TO DO — Each line from the one containing "1. Classic. Just" through the last line of the data below should be printed exactly, please, with any pictures omitted.

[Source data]
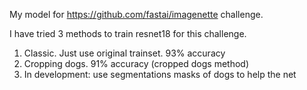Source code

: My model for https://github.com/fastai/imagenette challenge.

I have tried 3 methods to train resnet18 for this challenge. 
1. Classic. Just use original trainset. 93% accuracy
2. Cropping dogs. 91% accuracy (cropped dogs method)
3. In development: use segmentations masks of dogs to help the net

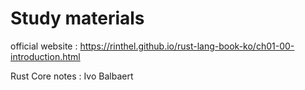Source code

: # Study materials
official website : https://rinthel.github.io/rust-lang-book-ko/ch01-00-introduction.html

Rust Core notes : Ivo Balbaert
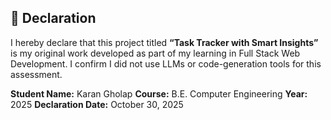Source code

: 
## 📜 Declaration

I hereby declare that this project titled **“Task Tracker with Smart Insights”** is my original work developed as part of my learning in Full Stack Web Development. I confirm I did not use LLMs or code-generation tools for this assessment.

**Student Name:** Karan Gholap
**Course:** B.E. Computer Engineering
**Year:** 2025
**Declaration Date:** October 30, 2025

ANSWER SPACE —
1. Classic. Just use original trainset. 93% accuracy
2. Cropping dogs. 91% accuracy (cropped dogs method)
3. In development: use segmentations masks of dogs to help the net

Source code

: # Study materials
official website : https://rinthel.github.io/rust-lang-book-ko/ch01-00-introduction.html

Rust Core notes : Ivo Balbaert
Source code

: 
## 📜 Declaration

I hereby declare that this project titled **“Task Tracker with Smart Insights”** is my original work developed as part of my learning in Full Stack Web Development. I confirm I did not use LLMs or code-generation tools for this assessment.

**Student Name:** Karan Gholap
**Course:** B.E. Computer Engineering
**Year:** 2025
**Declaration Date:** October 30, 2025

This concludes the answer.